### Exercise material
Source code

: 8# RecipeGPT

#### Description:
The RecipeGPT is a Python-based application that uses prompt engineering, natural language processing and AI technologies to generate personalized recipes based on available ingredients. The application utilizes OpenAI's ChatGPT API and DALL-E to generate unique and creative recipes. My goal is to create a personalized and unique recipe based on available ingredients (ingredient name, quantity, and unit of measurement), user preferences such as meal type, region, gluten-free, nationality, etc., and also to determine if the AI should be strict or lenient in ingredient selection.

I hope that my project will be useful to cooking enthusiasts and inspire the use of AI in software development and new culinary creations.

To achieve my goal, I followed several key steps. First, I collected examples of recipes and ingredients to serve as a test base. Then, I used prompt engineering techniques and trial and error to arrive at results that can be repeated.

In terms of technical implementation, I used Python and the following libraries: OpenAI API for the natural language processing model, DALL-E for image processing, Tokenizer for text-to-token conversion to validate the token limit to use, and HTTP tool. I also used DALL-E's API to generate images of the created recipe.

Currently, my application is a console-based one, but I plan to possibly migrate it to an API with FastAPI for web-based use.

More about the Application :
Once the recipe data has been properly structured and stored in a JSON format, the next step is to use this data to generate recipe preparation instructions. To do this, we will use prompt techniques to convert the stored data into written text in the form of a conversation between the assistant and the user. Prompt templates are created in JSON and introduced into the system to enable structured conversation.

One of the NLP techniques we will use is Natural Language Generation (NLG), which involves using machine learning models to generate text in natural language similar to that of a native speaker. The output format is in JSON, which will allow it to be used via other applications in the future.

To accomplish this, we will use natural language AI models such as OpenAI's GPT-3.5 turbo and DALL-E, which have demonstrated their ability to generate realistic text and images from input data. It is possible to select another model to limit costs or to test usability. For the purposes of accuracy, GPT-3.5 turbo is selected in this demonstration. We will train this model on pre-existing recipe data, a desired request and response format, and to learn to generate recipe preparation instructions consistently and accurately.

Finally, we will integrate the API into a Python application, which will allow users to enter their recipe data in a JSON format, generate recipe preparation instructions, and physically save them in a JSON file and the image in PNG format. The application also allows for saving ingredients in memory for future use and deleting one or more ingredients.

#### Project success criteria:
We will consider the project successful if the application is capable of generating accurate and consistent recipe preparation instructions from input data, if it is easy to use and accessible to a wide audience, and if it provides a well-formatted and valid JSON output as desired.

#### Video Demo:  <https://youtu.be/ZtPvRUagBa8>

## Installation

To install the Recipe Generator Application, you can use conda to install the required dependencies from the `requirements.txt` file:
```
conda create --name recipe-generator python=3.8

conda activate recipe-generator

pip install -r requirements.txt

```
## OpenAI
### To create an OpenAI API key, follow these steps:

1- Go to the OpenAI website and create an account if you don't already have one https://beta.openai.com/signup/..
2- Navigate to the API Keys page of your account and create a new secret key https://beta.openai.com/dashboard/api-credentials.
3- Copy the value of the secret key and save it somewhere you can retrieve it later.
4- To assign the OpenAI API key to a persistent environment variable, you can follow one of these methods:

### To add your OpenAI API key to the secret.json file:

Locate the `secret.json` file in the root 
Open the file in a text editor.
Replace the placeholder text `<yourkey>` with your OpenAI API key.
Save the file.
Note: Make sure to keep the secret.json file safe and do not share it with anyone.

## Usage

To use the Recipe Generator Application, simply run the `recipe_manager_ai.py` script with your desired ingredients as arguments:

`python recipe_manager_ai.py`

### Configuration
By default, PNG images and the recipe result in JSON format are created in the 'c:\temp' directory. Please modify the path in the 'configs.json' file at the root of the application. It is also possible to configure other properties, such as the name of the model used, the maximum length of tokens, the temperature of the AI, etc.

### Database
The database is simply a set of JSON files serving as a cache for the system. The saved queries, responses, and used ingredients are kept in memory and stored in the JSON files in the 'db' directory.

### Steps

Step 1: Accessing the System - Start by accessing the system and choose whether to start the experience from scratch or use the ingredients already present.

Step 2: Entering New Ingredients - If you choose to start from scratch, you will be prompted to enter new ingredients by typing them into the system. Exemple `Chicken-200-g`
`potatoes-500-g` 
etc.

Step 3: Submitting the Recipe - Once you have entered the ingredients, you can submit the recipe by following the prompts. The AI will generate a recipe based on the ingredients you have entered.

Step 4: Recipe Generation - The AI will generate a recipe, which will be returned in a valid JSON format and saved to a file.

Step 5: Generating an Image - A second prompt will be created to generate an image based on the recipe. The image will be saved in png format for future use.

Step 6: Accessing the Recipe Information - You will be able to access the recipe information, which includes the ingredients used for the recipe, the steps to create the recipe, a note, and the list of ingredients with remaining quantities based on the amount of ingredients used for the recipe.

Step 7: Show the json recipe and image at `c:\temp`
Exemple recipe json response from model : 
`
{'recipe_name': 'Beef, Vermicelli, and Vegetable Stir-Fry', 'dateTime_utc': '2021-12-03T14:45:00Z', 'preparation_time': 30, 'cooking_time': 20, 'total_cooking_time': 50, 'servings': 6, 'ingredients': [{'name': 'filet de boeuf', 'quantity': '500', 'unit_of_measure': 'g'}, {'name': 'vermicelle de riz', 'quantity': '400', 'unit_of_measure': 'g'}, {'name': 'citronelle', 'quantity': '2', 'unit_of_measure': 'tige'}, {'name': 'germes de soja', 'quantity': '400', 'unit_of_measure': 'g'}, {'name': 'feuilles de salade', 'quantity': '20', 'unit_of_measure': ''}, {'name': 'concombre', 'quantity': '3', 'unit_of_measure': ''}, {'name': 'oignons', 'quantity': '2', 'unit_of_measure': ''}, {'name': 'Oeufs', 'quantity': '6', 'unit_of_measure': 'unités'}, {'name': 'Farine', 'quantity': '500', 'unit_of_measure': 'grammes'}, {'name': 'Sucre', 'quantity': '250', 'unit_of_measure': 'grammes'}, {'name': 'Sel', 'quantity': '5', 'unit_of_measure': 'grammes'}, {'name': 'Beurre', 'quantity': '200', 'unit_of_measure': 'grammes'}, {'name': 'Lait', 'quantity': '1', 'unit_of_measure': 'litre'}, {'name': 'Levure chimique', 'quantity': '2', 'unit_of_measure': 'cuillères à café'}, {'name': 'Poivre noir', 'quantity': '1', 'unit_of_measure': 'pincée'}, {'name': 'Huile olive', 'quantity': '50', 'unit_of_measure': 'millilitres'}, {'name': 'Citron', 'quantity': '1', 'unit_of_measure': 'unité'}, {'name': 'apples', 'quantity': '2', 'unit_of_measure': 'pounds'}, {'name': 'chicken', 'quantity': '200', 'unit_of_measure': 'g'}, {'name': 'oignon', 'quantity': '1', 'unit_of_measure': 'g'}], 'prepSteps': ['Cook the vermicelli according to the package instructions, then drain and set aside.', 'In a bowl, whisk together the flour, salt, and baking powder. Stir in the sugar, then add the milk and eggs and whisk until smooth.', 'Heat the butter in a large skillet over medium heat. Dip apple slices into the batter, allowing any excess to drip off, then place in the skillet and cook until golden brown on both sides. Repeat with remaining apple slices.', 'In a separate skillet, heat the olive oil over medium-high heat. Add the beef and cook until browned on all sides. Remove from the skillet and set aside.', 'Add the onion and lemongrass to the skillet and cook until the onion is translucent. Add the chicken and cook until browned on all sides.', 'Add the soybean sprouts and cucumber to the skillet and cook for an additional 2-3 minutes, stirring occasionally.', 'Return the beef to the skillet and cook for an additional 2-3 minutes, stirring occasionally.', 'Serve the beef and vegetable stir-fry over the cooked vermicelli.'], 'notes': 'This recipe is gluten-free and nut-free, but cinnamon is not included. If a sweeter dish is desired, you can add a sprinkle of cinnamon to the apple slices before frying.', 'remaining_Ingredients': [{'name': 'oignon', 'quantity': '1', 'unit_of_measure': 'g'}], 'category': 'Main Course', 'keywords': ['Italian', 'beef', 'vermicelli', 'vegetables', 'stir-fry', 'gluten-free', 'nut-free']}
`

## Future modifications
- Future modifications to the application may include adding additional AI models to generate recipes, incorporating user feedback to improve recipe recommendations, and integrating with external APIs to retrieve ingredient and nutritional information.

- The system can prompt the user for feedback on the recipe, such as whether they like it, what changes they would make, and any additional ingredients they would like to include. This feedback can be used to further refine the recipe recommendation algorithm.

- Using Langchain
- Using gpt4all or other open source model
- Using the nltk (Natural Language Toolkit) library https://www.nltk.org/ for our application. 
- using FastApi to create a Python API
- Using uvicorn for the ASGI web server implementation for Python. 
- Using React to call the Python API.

### Instructions to follow
From the line holding "- using FastApi to create a Python API" to the last line of the data above, copy every line exactly and include nothing more.

### Answer box
- using FastApi to create a Python API
- Using uvicorn for the ASGI web server implementation for Python. 
- Using React to call the Python API.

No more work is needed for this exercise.